Saute the onions, bell pepper and garlic in butter 3-4 minutes. Add shrimp and crab, saute until shrimp turn pink. Add lemon juice, stir in good. then add white bread to soak up liquid. flip and stir gently. Add just enough Italian bread crumbs for stuffing to come together. Season with creole seasoning to taste.








Next, add:
8 thick cut home grown tomato slices
4 lemon twists






Bake in 350* oven 35~40 min. until center of stuffing reaches 140*F on thermometer probe. Once that is baking, make the sauce and pasta.

*The Sauce:*

1/2 stick butter
1/2 cup green onion
2T. Fine dice shallot (optional)
1/2# shrimp
1/2# lump blue crab meat
2T. Lemon juice
2 cups half n half

saute green onion and shallot in butter 2~3 minutes. Add shrimp and crab, saute until shrimp are pink. add lemon juice, stir in 1 minute. Add Half n half then reduce down until thickened to 1 1/4~1 1/3cups. season lightly with sea salt and black pepper from pepper grinder. reserve warm until fish is finished baking.

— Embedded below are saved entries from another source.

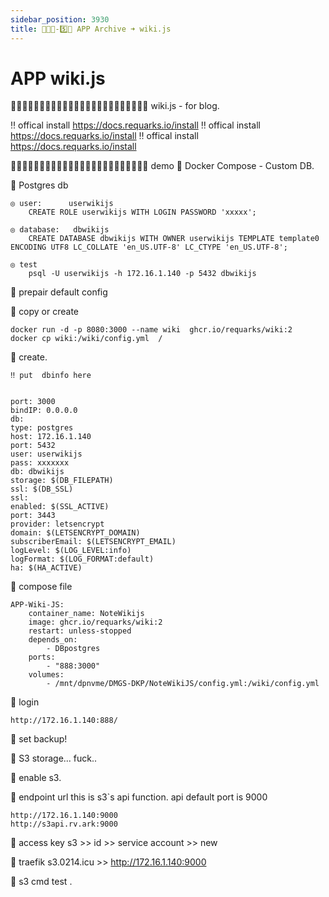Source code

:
 ```yaml
---
sidebar_position: 3930
title: 🎪🎪🎪-5️⃣💠 APP Archive ➜ wiki.js 
---
```


# APP wiki.js




🔵🔵🔵🔵🔵🔵🔵🔵🔵🔵🔵🔵🔵🔵🔵🔵🔵🔵🔵🔵🔵🔵🔵🔵  wiki.js - for blog. 

  ‼️  offical install   https://docs.requarks.io/install
  ‼️  offical install   https://docs.requarks.io/install
  ‼️  offical install   https://docs.requarks.io/install




🔵🔵🔵🔵🔵🔵🔵🔵🔵🔵🔵🔵🔵🔵🔵🔵🔵🔵🔵🔵🔵🔵🔵🔵 demo 
🔵 Docker Compose -  Custom DB.

🔶 Postgres db 

    ◎ user:      userwikijs
        CREATE ROLE userwikijs WITH LOGIN PASSWORD 'xxxxx';

    ◎ database:   dbwikijs
        CREATE DATABASE dbwikijs WITH OWNER userwikijs TEMPLATE template0 ENCODING UTF8 LC_COLLATE 'en_US.UTF-8' LC_CTYPE 'en_US.UTF-8';

    ◎ test 
        psql -U userwikijs -h 172.16.1.140 -p 5432 dbwikijs




🔵 prepair default config  

🔶 copy or create

    docker run -d -p 8080:3000 --name wiki  ghcr.io/requarks/wiki:2
    docker cp wiki:/wiki/config.yml  /


🔶 create.

    ‼️ put  dbinfo here


	port: 3000
	bindIP: 0.0.0.0
	db:
	type: postgres
	host: 172.16.1.140
	port: 5432
	user: userwikijs
	pass: xxxxxxx
	db: dbwikijs
	storage: $(DB_FILEPATH)
	ssl: $(DB_SSL)
	ssl:
	enabled: $(SSL_ACTIVE)
	port: 3443
	provider: letsencrypt
	domain: $(LETSENCRYPT_DOMAIN)
	subscriberEmail: $(LETSENCRYPT_EMAIL)
	logLevel: $(LOG_LEVEL:info)
	logFormat: $(LOG_FORMAT:default)
	ha: $(HA_ACTIVE)






🔶 compose file 

    APP-Wiki-JS:
        container_name: NoteWikijs
        image: ghcr.io/requarks/wiki:2
        restart: unless-stopped
        depends_on:
            - DBpostgres
        ports:
            - "888:3000"
        volumes:
            - /mnt/dpnvme/DMGS-DKP/NoteWikiJS/config.yml:/wiki/config.yml 
        

🔵 login 

	http://172.16.1.140:888/



🔵 set backup! 



🔵 S3 storage... fuck..



🔶 enable s3.

🔶 endpoint url
    this is s3`s api function.
    api default port is 9000

    http://172.16.1.140:9000
    http://s3api.rv.ark:9000


🔶 access key 
    s3 >> id >> service account >> new 


🔵 traefik 
    s3.0214.icu >> http://172.16.1.140:9000



🔵 s3 cmd test . 

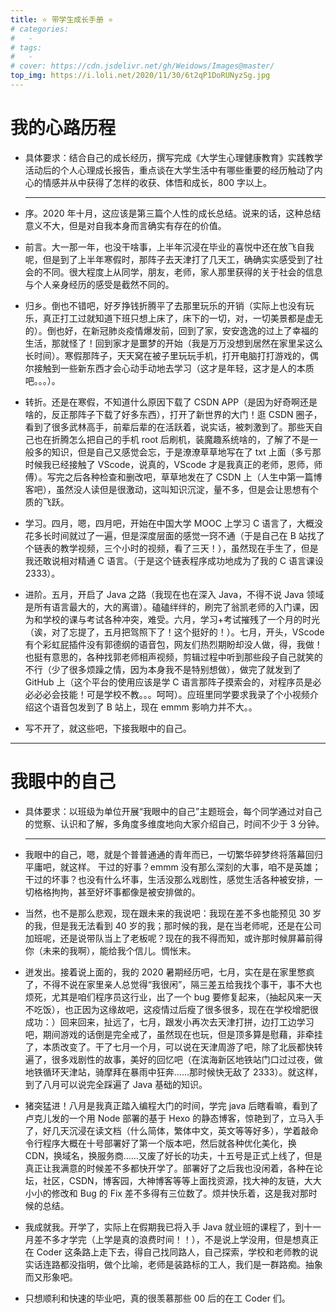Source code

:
 ```yaml
---
title: ⭐ 带学生成长手册 ⭐
# categories:
#   -
# tags:
#   -
# cover: https://cdn.jsdelivr.net/gh/Weidows/Images@master/
top_img: https://i.loli.net/2020/11/30/6t2qP1DoRUNyzSg.jpg
---
```


<!--
 * @Author: Weidows
 * @Date: 2020-11-13 00:11:56
 * @LastEditors: Weidows
 * @LastEditTime: 2020-11-30 21:57:19
 * @FilePath: \Weidowsd:\Game\Demo\Github\Blog\source\gallery_data\个人\成长手册.md
 * @Description:
-->

# 我的心路历程

- 具体要求：结合自己的成长经历，撰写完成《大学生心理健康教育》实践教学活动后的个人心理成长报告，重点谈在大学生活中有哪些重要的经历触动了内心的情感并从中获得了怎样的收获、体悟和成长，800 字以上。

  ***

- 序。2020 年十月，这应该是第三篇个人性的成长总结。说来的话，这种总结意义不大，但是对自我本身而言确实有存在的价值。
- 前言。大一那一年，也没干啥事，上半年沉浸在毕业的喜悦中还在放飞自我呢，但是到了上半年寒假时，那阵子去天津打了几天工，确确实实感受到了社会的不同。很大程度上从同学，朋友，老师，家人那里获得的关于社会的信息与个人亲身经历的感受是截然不同的。
- 归乡。倒也不错吧，好歹挣钱折腾平了去那里玩乐的开销（实际上也没有玩乐，真正打工过就知道下班只想上床了，床下的一切，对，一切美景都是虚无的）。倒也好，在新冠肺炎疫情爆发前，回到了家，安安逸逸的过上了幸福的生活，那就怪了！回到家才是噩梦的开始（我是万万没想到居然在家里呆这么长时间）。寒假那阵子，天天窝在被子里玩玩手机，打开电脑打打游戏的，偶尔接触到一些新东西才会心动手动地去学习（这才是年轻，这才是人的本质吧。。。）。
- 转折。还是在寒假，不知道什么原因下载了 CSDN APP（是因为好奇啊还是啥的，反正那阵子下载了好多东西），打开了新世界的大门！逛 CSDN 圈子，看到了很多武林高手，前辈后辈的在活跃着，说实话，被刺激到了。那些天自己也在折腾怎么把自己的手机 root 后刷机，装魔趣系统啥的，了解了不是一般多的知识，但是自己又感觉会忘，于是潦潦草草地写在了 txt 上面（多亏那时候我已经接触了 VScode，说真的，VScode 才是我真正的老师，恩师，师傅）。写完之后各种检查和删改吧，草草地发在了 CSDN 上（人生中第一篇博客吧），虽然没人读但是很激动，这叫知识沉淀，量不多，但是会让思想有个质的飞跃。
- 学习。四月，嗯，四月吧，开始在中国大学 MOOC 上学习 C 语言了，大概没花多长时间就过了一遍，但是深度层面的感觉一窍不通（于是自己在 B 站找了个链表的教学视频，三个小时的视频，看了三天！），虽然现在手生了，但是我还敢说相对精通 C 语言。（于是这个链表程序成功地成为了我的 C 语言课设 2333）。
- 进阶。五月，开启了 Java 之路（我现在也在深入 Java，不得不说 Java 领域是所有语言最大的，大的离谱）。磕磕绊绊的，刷完了翁凯老师的入门课，因为和学校的课与考试各种冲突，难受。六月，学习+考试摧残了一个月的时光（诶，对了忘提了，五月把驾照下了！这个挺好的！）。七月，开头，VScode 有个彩虹屁插件没有郭德纲的语音包，网友们热烈期盼却没人做，得，我做！也挺有意思的，各种找郭老师相声视频，剪辑过程中听到那些段子自己就笑的不行（少了很多烦躁之情，因为本身我不是特别想做），做完了就发到了 GitHub 上（这个平台的使用应该是学 C 语言那阵子摸索会的，对程序员是必必必必会技能！可是学校不教。。。呵呵）。应班里同学要求我录了个小视频介绍这个语音包发到了 B 站上，现在 emmm 影响力并不大。。
- 写不开了，就这些吧，下接我眼中的自己。

---

# 我眼中的自己

- 具体要求：以班级为单位开展“我眼中的自己”主题班会，每个同学通过对自己的觉察、认识和了解，多角度多维度地向大家介绍自己，时间不少于 3 分钟。

  ***

- 我眼中的自己，嗯，就是个普普通通的青年而已，一切繁华碎梦终将落幕回归平庸吧，就这样。
  干过的好事？emmm 没有那么深刻的大事，咱不是英雄；干过的坏事？也没有什么坏事，生活没那么戏剧性，感觉生活各种被安排，一切格格拘拘，甚至好坏事都像是被安排做的。
- 当然，也不是那么悲观，现在跟未来的我说吧：我现在差不多也能预见 30 岁的我，但是我无法看到 40 岁的我；那时候的我，是在当老师呢，还是在公司加班呢，还是说带队当上了老板呢？现在的我不得而知，或许那时候屏幕前得你（未来的我啊），能给我个信儿。惆怅末。
- 迸发出。接着说上面的，我的 2020 暑期经历吧，七月，实在是在家里憋疯了，不得不说在家里亲人总觉得“我很闲”，隔三差五给我找个事干，事不大也烦死，尤其是咱们程序员这行业，出了一个 bug 要修复起来，（抽起风来一天不吃饭），也正因为这缘故吧，这疫情过后瘦了很多很多，现在在学校增肥很成功：）回来回来，扯远了，七月，跟发小再次去天津打拼，边打工边学习吧，期间游戏的话倒是完全戒了，虽然现在也玩，但是顶多算是慰藉，非牵挂了，本质改变了。干了七月一个月，可以说在天津周游了吧，除了北辰都快转遍了，很多戏剧性的故事，美好的回忆吧（在滨海新区地铁站门口过过夜，做地铁循环天津站，骑摩拜在暴雨中狂奔……那时候快无敌了 2333）。就这样，到了八月可以说完全踩遍了 Java 基础的知识。
- 猪突猛进！八月是我真正踏入编程大门的时间，学完 java 后瞎看嘛，看到了卢克儿发的一个用 Node 部署的基于 Hexo 的静态博客，惊艳到了，立马入手了，好几天沉浸在读文档（什么简体，繁体中文，英文等等好多），学着敲命令行程序大概在十号部署好了第一个版本吧，然后就各种优化美化，换 CDN，换域名，换服务商……又废了好长的功夫，十五号是正式上线了，但是真正让我满意的时候差不多都快开学了。部署好了之后我也没闲着，各种在论坛，社区，CSDN，博客园，大神博客等等上面找资源，找大神的友链，大大小小的修改和 Bug 的 Fix 差不多得有三位数了。烦并快乐着，这是我对那时候的总结。
- 我成就我。开学了，实际上在假期我已将入手 Java 就业班的课程了，到十一月差不多才学完（上学是真的浪费时间！！），不是说上学没用，但是想真正在 Coder 这条路上走下去，得自己找同路人，自己探索，学校和老师教的说实话连路都没指明，做个比喻，老师是装路标的工人，我们是一群路痴。抽象而又形象吧。
- 只想顺利和快速的毕业吧，真的很羡慕那些 00 后的在工 Coder 们。
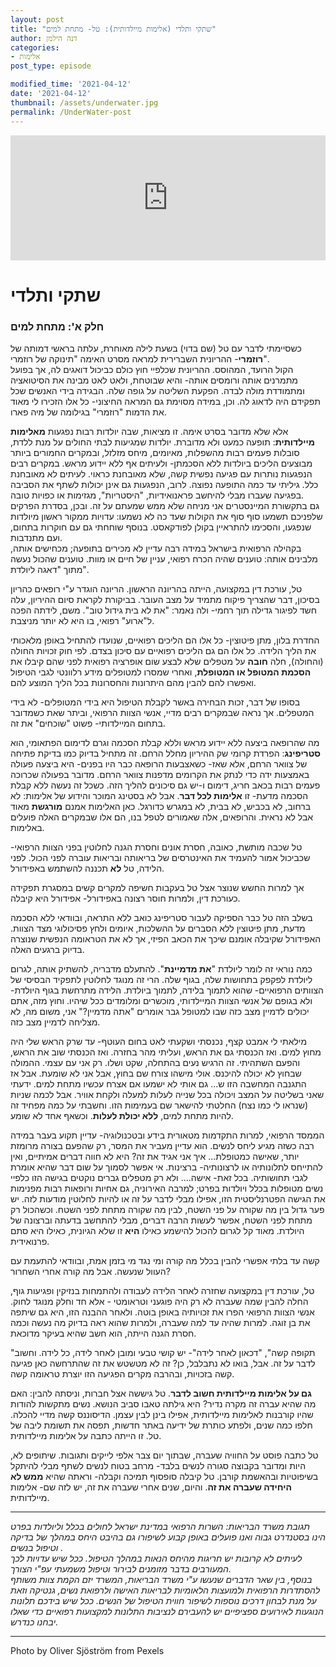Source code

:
 ```yaml
---
layout: post
title: "שתקי ותלדי (אלימות מיילדותית): טל- מתחת למים"
author: דנה הילמן
categories:
- אלימות
post_type: episode

modified_time: '2021-04-12'
date: '2021-04-12'
thumbnail: /assets/underwater.jpg
permalink: /UnderWater-post
---
```





 <iframe title="שתקי ותלדי (אלימות מיילדותית): טל- מתחת למים" allowtransparency="true" height="200" width="100%" style="border: none; min-width: min(100%, 430px);" scrolling="no" data-name="pb-iframe-player" src="https://www.podbean.com/player-v2/?i=3qaik-10069f8-pb&from=pb6admin&download=1&square=1&share=1&download=1&rtl=0&fonts=Arial&skin=1&btn-skin=9&size=300" allowfullscreen=""></iframe>


# שתקי ותלדי  


### חלק א': מתחת למים

כשסיימתי לדבר עם טל (שם בדוי) בשעת לילה מאוחרת, עלתה בראשי דמותה של **רוזמרי**- ההריונית השברירית למראה מסרט האימה "תינוקה של רוזמרי".    
הקול הרועד, המהוסס. ההריונית שכלפיי חוץ כולם כביכול דואגים לה, אך בפועל מתמרנים אותה ורומסים אותה- והיא שבוטחת, ולאט לאט מבינה את הסיטואציה ומתמודדת מולה לבדה. הפקעת השליטה על גופה שלה. הבגידה בידי האנשים שכל תפקידם היה לדאוג לה. וכן, במידה מסוימת גם המראה החיצוני- כל אלו הזכירו לי מאוד את הדמות "רוזמרי" בגילומה של מיה פארו.   

אלא שלא מדובר בסרט אימה. זו מציאות, שבה יולדות רבות נפגעות **מאלימות מיילדותית**: תופעה כמעט ולא מדוברת. יולדות שמגיעות לבתי החולים על מנת ללדת, סובלות פעמים רבות מהשפלות, מאיומים, מיחס מזלזל, ובמקרים החמורים ביותר מבוצעים הליכים ביולדות ללא הסכמתן- ולעיתים אף ללא יידוע מראש. במקרים רבים הנפגעות נותרות עם פגיעה נפשית קשה, שלא מאובחנת כראוי. לעיתים לא מאובחנת כלל. גיליתי עד כמה התופעה נפוצה. לרוב, הנפגעות גם אינן יכולות לשתף את הסביבה בפגיעה שעברו מבלי להיחשב פראנואידיות, "היסטריות", מגזימות או כפויות טובה.   
גם בתקשורת המיינסטרים אני מניחה שלא ממש שמעתם על זה. ובכן, בסדרת הפרקים שלפניכם תשמעו סוף סוף את הקולות שעד כה לא נשמעו: עדויות ממקור ראשון מיולדות שנפגעו, והסכימו להתראיין בקולן לפודקאסט. בנוסף שוחחתי גם עם חוקרות בתחום, ועם מתנדבות.    
בקהילה הרפואית בישראל במידה רבה עדיין לא מכירים בתופעה; מכחישים אותה, מלבינים אותה: טוענים שהיה הכרח רפואי, עניין של חיים או מוות. טוענים שהכול נעשה מתוך "דאגה ליולדת".   

טל, עורכת דין במקצועה, הייתה בהריונה הראשון. הריונה הוגדר ע"י רופאים כהריון בסיכון, דבר שהצריך פיקוח מתמיד על מצב העובר. בביקורת לקראת סיום ההיריון, עלה חשד לפיגור גדילה תוך רחמי- ולה נאמר: "את לא בית גידול טוב". משם, לידתה הפכה ל"ארוע" רפואי, בו היא לא יותר מניצבת.   

החדרת בלון, מתן פיטוצין- כל אלו הם הליכים רפואיים, שנועדו להתחיל באופן מלאכותי את הליך הלידה. כל אלו הם גם הליכים רפואיים עם סיכון בצדם.
לפי חוק זכויות החולה (והחולה), חלה **חובה** על מטפלים שלא לבצע שום אופרציה רפואית לפני שהם קיבלו את **הסכמת המטופל או המטופלת**, ואחרי שמסרו למטופלים מידע רלוונטי לגבי הטיפול ואפשרו להם להבין מהם היתרונות והחסרונות בכל הליך המוצע להם.   

בסופו של דבר, זכות הבחירה באשר לקבלת הטיפול היא בידי המטופלים- לא בידי המטפלים. אך נראה שבמקרים רבים מדיי, אנשי הצוות הרפואי, וביתר שאת כשמדובר בתחום המיילדותי- פשוט "שוכחים" את זה.   

מה שהרופאה ביצעה ללא יידוע מראש וללא קבלת הסכמה וגרם לדימום הפתאומי, הוא **סטריפינג**: הפרדת קרומי שק ההיריון מחלל הרחם. זה מתחיל בדיוק כמו בדיקת פתיחה של צוואר הרחם, אלא שאז- כשאצבעות הרופאה כבר היו בפנים- היא ביצעה פעולה באמצעות ידה כדי לנתק את הקרומים מדפנות צוואר הרחם. מדובר בפעולה שכרוכה פעמים רבות בכאב חריג, דימום ו-יש גם סיכונים להליך הזה. 
כשכל זה נעשה ללא קבלת הסכמה מדעת- זו **אלימות לכל דבר**. אבל לא בסטינג המוכר והידוע של אלימות: לא ברחוב, לא בכביש, לא בבית, לא במגרש כדורגל. 
כאן האלימות אמנם **מורגשת** מאוד אבל לא נראית. והרופאים, אלה שאמורים לטפל בנו, הם אלו שבמקרים האלה פועלים באלימות.    

טל שכבה מותשת, כאובה, חסרת אונים וחסרת הגנה לחלוטין בפני הצוות הרפואי- שכביכול אמור להעמיד את האינטרסים של בריאותה ובריאות עוברה לפני הכול. 
לפני הלידה, טל **לא** תכננה להשתמש באפידורל.   


אך למרות החשש שנוצר אצל טל בעקבות חשיפה למקרים קשים במסגרת תפקידה כעורכת דין, ולמרות חוסר רצונה באפידורל- אפידורל היא קיבלה.  


בשלב הזה טל כבר הספיקה לעבור סטריפינג כואב ללא התראה, ובוודאי ללא הסכמה מדעת, מתן פיטוצין ללא הסברים על ההשלכות, איומים ולחץ פסיכולוגי מצד הצוות. 
האפידורל שקיבלה אומנם שיכך את הכאב הפיזי, אך לא את הטראומה הנפשית שנוצרה בדיוק ברגעים האלה.  


כמה נוראי זה לומר ליולדת "**את מדמיינת**". להתעלם מדבריה, להשתיק אותה, לגרום ליולדת לפקפק בתחושות שלה, בגוף שלה. הרי זה מנוגד לחלוטין לתפקיד הבסיסי של הצוותים הרפואיים- שהוא לתמוך בלידה, לתמוך ביולדת. הלידה מתרחשת בגוף היולדת- ולא בגופם של אנשי הצוות המיילדותי, מוכשרים ומלומדים ככל שיהיו. וחוץ מזה, אתם יכולים לדמיין מצב כזה שבו למטופל גבר אומרים "אתה מדמיין?" אני, משום מה, לא מצליחה לדמיין מצב כזה.   



מילאתי לי אמבט קצף, נכנסתי ושקעתי לאט בחום העוטף- עד שרק הראש שלי היה מחוץ למים. 
ואז הכנסתי גם את הראש, ועליתי מהר בחזרה.
ואז הכנסתי שוב את הראש, והפעם השתהיתי. 
זה הרגיש נעים בהתחלה, שקט ושלו. רק אני עם עצמי. ההמולה שבחוץ לא יכולה להיכנס. אולי מישהו צורח שם בחוץ, אבל אני לא שומעת. אבל אז התגנבה המחשבה הזו ש... גם אותי לא ישמעו אם אצרח עכשיו מתחת למים.
ידעתי שאני בשליטה על המצב ויכולה בכל שנייה לעלות למעלה ולקחת אוויר. אבל לכמה שניות (שנראו לי כמו נצח) החלטתי להישאר שם בעמימות הזו. וחשבתי על כמה מפחיד זה להיות מתחת למים, **ללא יכולת לעלות**. וכשאף אחד לא שומע.   



הממסד הרפואי, למרות התקדמות מטאורית בידע ובטכנולוגיה- עדיין תקוע בעבר במידה רבה כשזה מגיע ליחס לנשים. הוא עדיין מעביר את המסר, רק שהפעם בצורה מרומזת יותר, שאישה כמטופלת... איך אני אגיד את זה? היא לא חווה דברים אמיתיים, ואין להתייחס לתלונותיה או לרצונותיה- ברצינות. אי אפשר לסמוך על שום דבר שהיא אומרת לגבי תחושותיה. בכל זאת- אישה.... 
ולא רק מטפלים גברים נוקטים בגישה הזו כלפיי נשים מטופלות בכלל ויולדות בפרט; למרבה האירוניה, גם אחיות ורופאות רבות מפנימות את הגישה הפטרנליסטית הזו, אפילו מבלי לדבר על זה או להיות לחלוטין מודעות לזה. יש פער גדול בין מה שקורה על פני השטח, לבין מה שקורה מתחת לפני השטח. 
וכשהכול רק מתחת לפני השטח, אפשר לעשות הרבה דברים, מבלי להתחשב בדעתה וברצונה של היולדת. מאוד קל לגרום להכול להישמע כאילו **היא** זו שלא הגיונית, כאילו היא סתם פרנואידית.   



קשה עד בלתי אפשרי להבין בכלל מה קורה ומי נגד מי בזמן אמת, ובוודאי להתעמת עם העוול שנעשה. 
אבל מה קורה אחרי השחרור?   


טל, עורכת דין במקצועה שחזרה לאחר הלידה לעבודה ולהתמחות בנזיקין ופגיעות גוף, החלה להבין שמה שעברה לא רק היה פוגעני וטראומטי - אלא חד וחלק מנוגד לחוק. אנשי הצוות הרפואי הפרו את זכויותיה באופן בוטה. ולאחר ההבנה הזו, היא גם שיתפה את בן זוגה. למרות שהיה עד למה שעברה, ולמרות שהוא ראה בדיוק מה נעשה וכמה חסרת הגנה הייתה, הוא חשב שהיא בעיקר מדוכאת.   


"תקופה קשה", "דכאון לאחר לידה"- יש קושי טבעי ומובן לאחר לידה, כל לידה. וחשוב לדבר על זה. אבל, בואו לא נתבלבל, כן? זה לא מטשטש את זה שהתרחשה כאן פגיעה קשה בזכויות, ובהרבה מקרים הפגיעה הזו יוצרת טראומה קשה.   


**גם על אלימות מיילדותית חשוב לדבר**. טל גיששה אצל חברות, וניסתה להבין: האם מה שהיא עברה זה מקרה נדיר? היא גילתה טאבו סביב הנושא. נשים מתקשות להודות שהיו קורבנות לאלימות מיילדותית, אפילו בינן לבין עצמן. הדיסוננס קשה מדיי להכלה.
חלפו כמה שנים, ולפתע כותרת של ידיעה באתר חדשות, תפסה את תשומת ליבה של טל. זו הייתה כתבה על אלימות מיילדותית.   


טל כתבה פוסט על החוויה שעברה, שבתוך יום צבר אלפי לייקים ותגובות. שיתופים לא, היות ומדובר בקבוצה סגורה לנשים בלבד- מרחב בטוח לנשים לשתף מבלי להיתקל בשיפוטיות ובהאשמת קורבן. טל קיבלה סופסוף תמיכה וקבלה- וראתה שהיא **ממש לא היחידה שעברה את זה**. והיום, שנים אחרי שעברה את זה, יש לזה שם- אלימות מיילדותית.    
   


---

*תגובת משרד הבריאות:
השרות הרפואי במדינת ישראל  לחולים בכלל וליולדות בפרט הינו בסטנדרט גבוה ואנו פועלים באופן קבוע לשיפורו גם בהיבט היחס במהלך של בדיקה וטיפול בנשים .   
לעיתים לא קרובות יש חריגות מהיחס הנאות במהלך הטיפול. ככל שיש עדויות לכך המעורבים בדבר מזומנים לבירור וטיפול משמעתי עפ"י הצורך.    
בנוסף, בין שאר הדברים שנעשו ע"י משרד הבריאות, המשרד יזם הקמת צוות משותף להסתדרות הרפואית ולמועצות הלאומיות לבריאות האישה ולרפואת נשים,
    גנטיקה וזאת על מנת  לבחון דרכים נוספות לשיפור חווית הטיפול  של הנשים.
ככל שיש בידכם תלונות הנוגעות לאירועים ספציפיים יש להעבירם לנציבות התלונות למקצועות רפואיים כדי שאלו יבחנו כנדרש.*
        

---

<div style='width:100%; text-align:left;'>Photo by Oliver Sjöström from Pexels</div>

When fish is ~10 minutes from being done, start pasta to boil so it will be ready when fish is done.

*The Plate:*






Soooo Good!


----------



## indaswamp (Aug 13, 2020)

Oh- you will need (2) redfish 18~22" long.... That'll give you enough fish for the dish....


----------



## jcam222 (Aug 13, 2020)

You are on a roll!! Another amazing fish dish!! Big like.


----------



## indaswamp (Aug 13, 2020)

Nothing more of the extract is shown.